Commentary

A real manufactured controversy: gender-neutral language in Arkansas

Governor’s executive order banning certain words, phrases seems excessive

October 23, 2023 7:00 am
Gov. Sarah Huckabee Sanders (at lectern) announces a ban on “woke, anti-women words” in official state documents on Oct. 19, 2023. (Screen shot from live feed)

Gov. Sarah Huckabee Sanders (at lectern) announces a ban on “woke, anti-women words” in official state documents on Oct. 19, 2023. (Screen shot from live feed)

Over the past few weeks, Gov. Sarah Huckabee Sanders, her spokesperson Alexa Henning and other officials have uttered the phrase “manufactured controversy” when asked about the now notorious $19,000 lectern.

That’s an easy way for them to ignore or otherwise fail to answer serious questions raised by the purchase of the lectern from a political friend of the governor. I suppose if you say “manufactured controversy” often enough, the crowd of onlookers might get tired and go away.
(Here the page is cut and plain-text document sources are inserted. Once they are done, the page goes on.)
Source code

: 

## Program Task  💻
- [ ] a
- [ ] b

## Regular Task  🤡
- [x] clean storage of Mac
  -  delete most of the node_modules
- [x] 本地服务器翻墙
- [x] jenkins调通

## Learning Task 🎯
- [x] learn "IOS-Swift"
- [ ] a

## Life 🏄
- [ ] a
Fortunately, Arkansas lawmakers directed the state’s independent watchdog agency to audit the purchase and other administration expenses to drill past the tossed-off responses to curious reporters and bloggers.

On Thursday, in an obvious move to deflect Arkansans’ attention from the lectern scandal, Sanders treated us to a real manufactured controversy.

Sanders called a press conference Thursday afternoon to mark the signing of an executive order banning the use of gender-neutral terms, specifically pertaining to pregnancy, in official state documents. Of course, Fox News got the scoop on the ban ahead of the press conference.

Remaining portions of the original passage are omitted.